Problem to work on: Pull out every line in the data that has the string "taste" in it.
------ Data extract ------
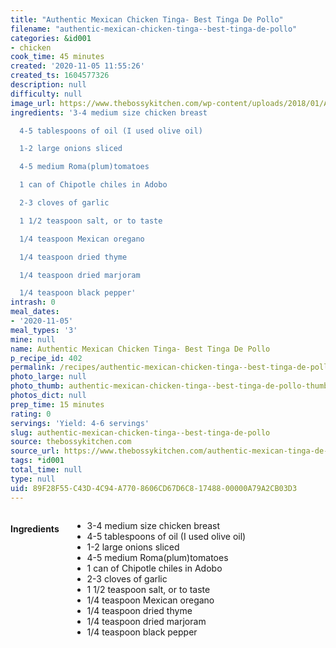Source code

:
 ```yaml
---
title: "Authentic Mexican Chicken Tinga- Best Tinga De Pollo"
filename: "authentic-mexican-chicken-tinga--best-tinga-de-pollo"
categories: &id001
- chicken
cook_time: 45 minutes
created: '2020-11-05 11:55:26'
created_ts: 1604577326
description: null
difficulty: null
image_url: https://www.thebossykitchen.com/wp-content/uploads/2018/01/Authentic-Mexican-Tinga-de-Pollo-Chicken-in-Chipotle-Tomato-Sauce88-720x720.jpg
ingredients: '3-4 medium size chicken breast

  4-5 tablespoons of oil (I used olive oil)

  1-2 large onions sliced

  4-5 medium Roma(plum)tomatoes

  1 can of Chipotle chiles in Adobo

  2-3 cloves of garlic

  1 1/2 teaspoon salt, or to taste

  1/4 teaspoon Mexican oregano

  1/4 teaspoon dried thyme

  1/4 teaspoon dried marjoram

  1/4 teaspoon black pepper'
intrash: 0
meal_dates:
- '2020-11-05'
meal_types: '3'
mine: null
name: Authentic Mexican Chicken Tinga- Best Tinga De Pollo
p_recipe_id: 402
permalink: /recipes/authentic-mexican-chicken-tinga--best-tinga-de-pollo
photo_large: null
photo_thumb: authentic-mexican-chicken-tinga--best-tinga-de-pollo-thumb.jpg
photos_dict: null
prep_time: 15 minutes
rating: 0
servings: 'Yield: 4-6 servings'
slug: authentic-mexican-chicken-tinga--best-tinga-de-pollo
source: thebossykitchen.com
source_url: https://www.thebossykitchen.com/authentic-mexican-tinga-de-pollo-chicken-chipotle-tomato-sauce/
tags: *id001
total_time: null
type: null
uid: 89F28F55-C43D-4C94-A770-8606CD67D6C8-17488-00000A79A2CB03D3
---
```

<div class="large-8 medium-7 columns" id="writeup">	</div><!-- #writeup -->
</div><!-- #row-one -->
<div class="row" id="row-two">	<div class="medium-4 small-5 columns" id="ingredients"><h4>Ingredients</h4><div class="box box-ingredients content"><ul>
<li>3-4 medium size chicken breast</li>
<li>4-5 tablespoons of oil (I used olive oil)</li>
<li>1-2 large onions sliced</li>
<li>4-5 medium Roma(plum)tomatoes</li>
<li>1 can of Chipotle chiles in Adobo</li>
<li>2-3 cloves of garlic</li>
<li>1 1/2 teaspoon salt, or to taste</li>
<li>1/4 teaspoon Mexican oregano</li>
<li>1/4 teaspoon dried thyme</li>
<li>1/4 teaspoon dried marjoram</li>
<li>1/4 teaspoon black pepper</li>
</ul>
</div>	</div>	<div class="medium-6 small-7 columns" id="directions">	</div>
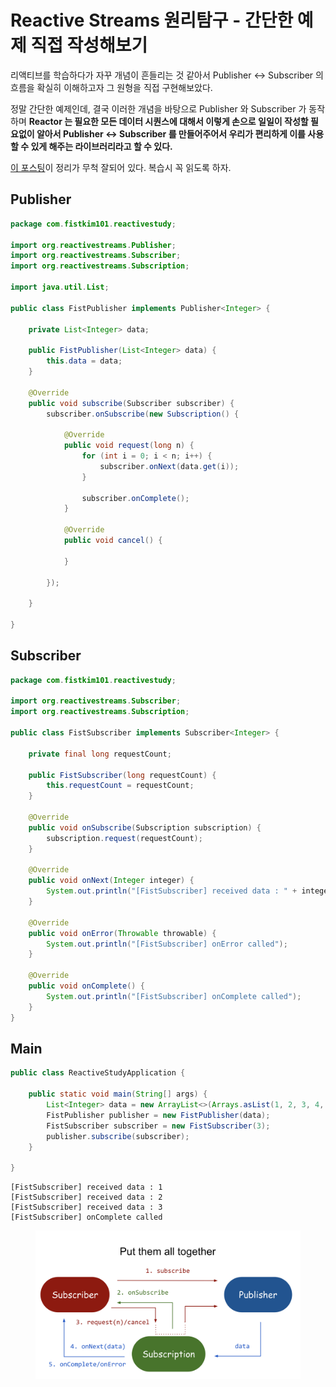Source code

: # Reactive Streams 원리탐구 - 간단한 예제 직접 작성해보기

리액티브를 학습하다가 자꾸 개념이 흔들리는 것 같아서 Publisher <-> Subscriber 의 흐름을 확실히 이해하고자 그 원형을 직접 구현해보았다.

정말 간단한 예제인데, 결국 이러한 개념을 바탕으로 Publisher 와 Subscriber 가 동작하며 **Reactor 는 필요한 모든 데이터 시퀀스에 대해서 이렇게 손으로 일일이 작성할 필요없이 알아서 Publisher <-> Subscriber 를 만들어주어서 우리가 편리하게 이를 사용할 수 있게 해주는 라이브러리라고 할 수 있다.**

[이 포스팅](https://engineering.linecorp.com/ko/blog/reactive-streams-with-armeria-1)이 정리가 무척 잘되어 있다. 복습시 꼭 읽도록 하자.

## Publisher <a href="#publisher" id="publisher"></a>

```java
package com.fistkim101.reactivestudy;

import org.reactivestreams.Publisher;
import org.reactivestreams.Subscriber;
import org.reactivestreams.Subscription;

import java.util.List;

public class FistPublisher implements Publisher<Integer> {

    private List<Integer> data;

    public FistPublisher(List<Integer> data) {
        this.data = data;
    }

    @Override
    public void subscribe(Subscriber subscriber) {
        subscriber.onSubscribe(new Subscription() {

            @Override
            public void request(long n) {
                for (int i = 0; i < n; i++) {
                    subscriber.onNext(data.get(i));
                }

                subscriber.onComplete();
            }

            @Override
            public void cancel() {

            }

        });

    }

}
```

## Subscriber <a href="#subscriber" id="subscriber"></a>

```java
package com.fistkim101.reactivestudy;

import org.reactivestreams.Subscriber;
import org.reactivestreams.Subscription;

public class FistSubscriber implements Subscriber<Integer> {

    private final long requestCount;

    public FistSubscriber(long requestCount) {
        this.requestCount = requestCount;
    }

    @Override
    public void onSubscribe(Subscription subscription) {
        subscription.request(requestCount);
    }

    @Override
    public void onNext(Integer integer) {
        System.out.println("[FistSubscriber] received data : " + integer);
    }

    @Override
    public void onError(Throwable throwable) {
        System.out.println("[FistSubscriber] onError called");
    }

    @Override
    public void onComplete() {
        System.out.println("[FistSubscriber] onComplete called");
    }
}
```

## Main

```java
public class ReactiveStudyApplication {

    public static void main(String[] args) {
        List<Integer> data = new ArrayList<>(Arrays.asList(1, 2, 3, 4, 5));
        FistPublisher publisher = new FistPublisher(data);
        FistSubscriber subscriber = new FistSubscriber(3);
        publisher.subscribe(subscriber);
    }

}
```

```
[FistSubscriber] received data : 1
[FistSubscriber] received data : 2
[FistSubscriber] received data : 3
[FistSubscriber] onComplete called
```

<figure><img src="../.gitbook/assets/image (28).png" alt=""><figcaption></figcaption></figure>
------
Output below:
  1 1/2 teaspoon salt, or to taste
<li>1 1/2 teaspoon salt, or to taste</li>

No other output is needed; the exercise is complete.